THE TASK: Needed from the entries below: every line that holds the word "caption".

------ GIVEN INFORMATION ------

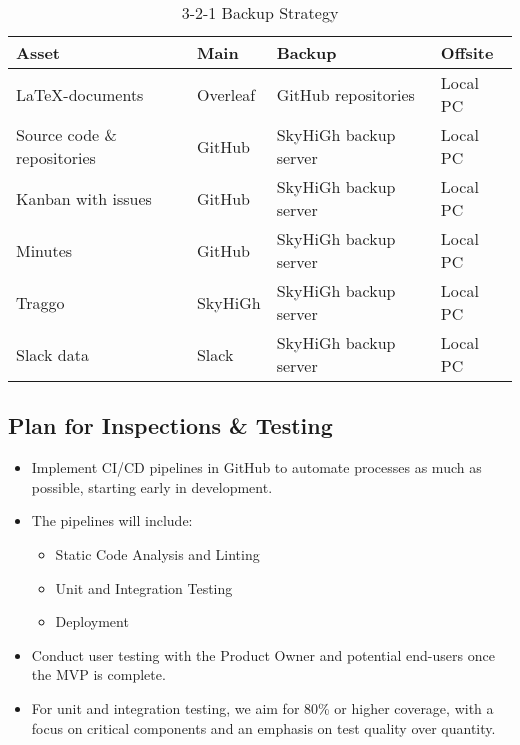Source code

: \begin{table} [H]
    \centering
    \begin{tabular}{|l|l|l|l|}
    \hline
    Asset & Main & Backup & Offsite \\
    \hline
    \LaTeX-documents & Overleaf & GitHub repositories & Local PC \\
    Source code \& repositories & GitHub & SkyHiGh backup server & Local PC \\
    Kanban with issues & GitHub & SkyHiGh backup server & Local PC \\
    Minutes & GitHub & SkyHiGh backup server & Local PC \\
    Traggo & SkyHiGh & SkyHiGh backup server & Local PC \\
    Slack data & Slack & SkyHiGh backup server & Local PC \\
    \hline
    \end{tabular}
    \caption{3-2-1 Backup Strategy}
    \label{tab:tools}
\end{table}


\subsection{Plan for Inspections \& Testing}\label{sec:plan_for_inspections_&_testing}

\begin{itemize}
    \item Implement CI/CD pipelines in GitHub to automate processes as much as possible, starting early in development.
    \item The pipelines will include:
    \begin{itemize}
        \item Static Code Analysis and Linting
        \item Unit and Integration Testing
        \item Deployment
    \end{itemize}
    \item Conduct user testing with the Product Owner and potential end-users once the MVP is complete.
    \item For unit and integration testing, we aim for 80\% or higher coverage, with a focus on critical components and an emphasis on test quality over quantity.
\end{itemize}


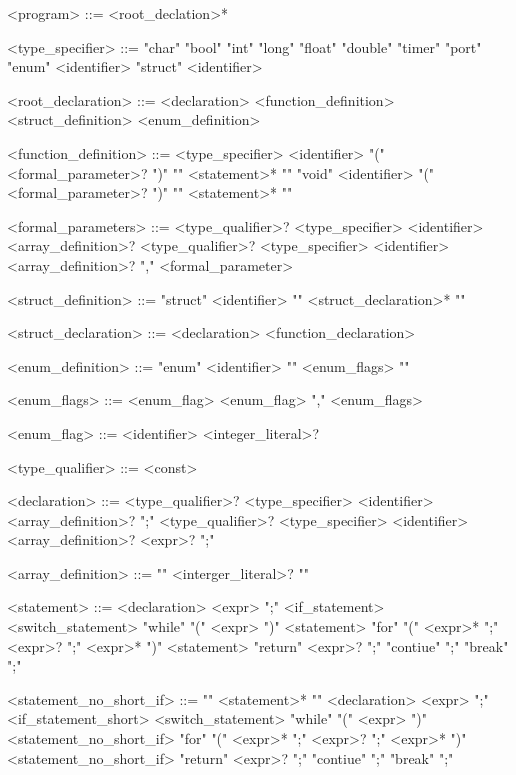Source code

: \begin{grammar}
 
 
 
 
 <program> ::= <root\_declation>*
 
 <type\_specifier> ::= "char"
 \alt "bool"
 \alt "int"
 \alt "long"
 \alt "float"
 \alt "double"
 \alt "timer"
 \alt "port"
 \alt "enum" <identifier>
 \alt "struct" <identifier>
 
 <root\_declaration> ::= <declaration>
 \alt <function\_definition>
 \alt <struct\_definition>
 \alt <enum\_definition>
 
 <function\_definition> ::= <type\_specifier> <identifier> "(" <formal\_parameter>? ")" "{" <statement>* "}"
 \alt "void" <identifier> "(" <formal\_parameter>? ")" "{" <statement>* "}"
 
 <formal\_parameters> ::= <type\_qualifier>? <type\_specifier> <identifier> <array\_definition>?
 \alt <type\_qualifier>? <type\_specifier> <identifier> <array\_definition>? "," <formal\_parameter>
 
 <struct\_definition> ::= "struct" <identifier> "{" <struct\_declaration>* "}"
 
 <struct\_declaration> ::= <declaration>
 \alt <function\_declaration>
 
 <enum\_definition> ::= "enum" <identifier> "{" <enum\_flags> "}"
 
 <enum\_flags> ::= <enum\_flag>
 \alt <enum\_flag> "," <enum\_flags>
 
 <enum\_flag> ::= <identifier> <integer\_literal>?
 
 <type\_qualifier> ::= <const>
 
 <declaration> ::= <type\_qualifier>? <type\_specifier> <identifier> <array\_definition>? ";"
 \alt <type\_qualifier>? <type\_specifier> <identifier> <array\_definition>? <expr>? ";"
 
 <array\_definition> ::= "{" <interger\_literal>? "}"
 
 <statement> ::= <declaration>
 \alt <expr> ";"
 \alt <if\_statement>
 \alt <switch\_statement>
 \alt "while" "(" <expr> ")" <statement>
 \alt "for" "(" <expr>* ";" <expr>? ";" <expr>* ")" <statement>
 \alt "return" <expr>? ";"
 \alt "contiue" ";"
 \alt "break" ";"
 
 <statement\_no\_short\_if> ::= "{" <statement>* "}"
 \alt <declaration>
 \alt <expr> ";"
 \alt <if\_statement\_short>
 \alt <switch\_statement>
 \alt "while" "(" <expr> ")" <statement\_no\_short\_if>
 \alt "for" "(" <expr>* ";" <expr>? ";" <expr>* ")" <statement\_no\_short\_if>
 \alt "return" <expr>? ";"
 \alt "contiue" ";"
 \alt "break" ";"
 

\end{grammar}
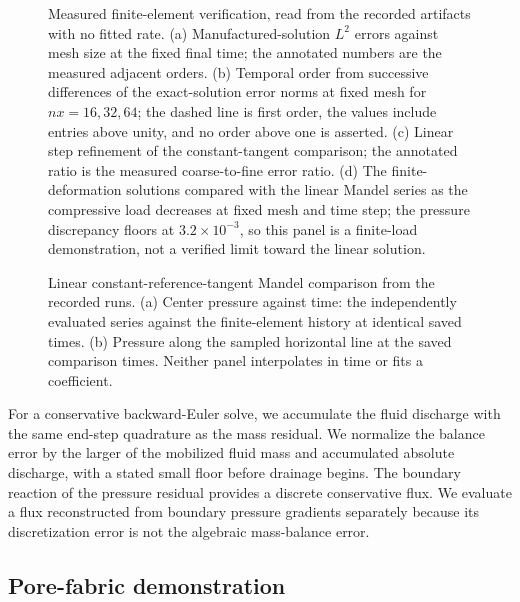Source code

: \begin{figure}[htbp]
 \centering
 \caption{Measured finite-element verification, read from the recorded
artifacts with no fitted rate. (a) Manufactured-solution \(L^2\) errors
against mesh size at the fixed final time; the annotated numbers are the
measured adjacent orders. (b) Temporal order from successive differences of
the exact-solution error norms at fixed mesh for \(nx=16,32,64\); the
dashed line is first order, the values include entries above unity, and no
order above one is asserted. (c) Linear step refinement of the
constant-tangent comparison; the annotated ratio is the measured
coarse-to-fine error ratio. (d) The finite-deformation solutions compared
with the linear Mandel series as the compressive load decreases at fixed
mesh and time step; the pressure discrepancy floors at
\(3.2\times10^{-3}\), so this panel is a finite-load demonstration, not a
verified limit toward the linear solution.}
 \label{fig:fe-verification}
\end{figure}

\begin{figure}[htbp]
 \centering
 \caption{Linear constant-reference-tangent Mandel comparison from the
recorded runs. (a) Center pressure against time: the independently
evaluated series against the finite-element history at identical saved
times. (b) Pressure along the sampled horizontal line at the saved
comparison times. Neither panel interpolates in time or fits a coefficient.}
 \label{fig:fe-reference-comparison}
\end{figure}

For a conservative backward-Euler solve, we accumulate the fluid discharge
with the same end-step quadrature as the mass residual. We normalize the
balance error by the larger of the mobilized fluid mass and accumulated
absolute discharge, with a stated small floor before drainage begins.
The boundary reaction of the pressure residual provides a discrete
conservative flux. We evaluate a flux reconstructed from boundary pressure
gradients separately because its discretization error is not the algebraic
mass-balance error.

\subsection{Pore-fabric demonstration}
\label{sec:fe-fabric}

------

YOUR SOLUTION:
    \caption{3-2-1 Backup Strategy}
 \caption{Measured finite-element verification, read from the recorded
 \caption{Linear constant-reference-tangent Mandel comparison from the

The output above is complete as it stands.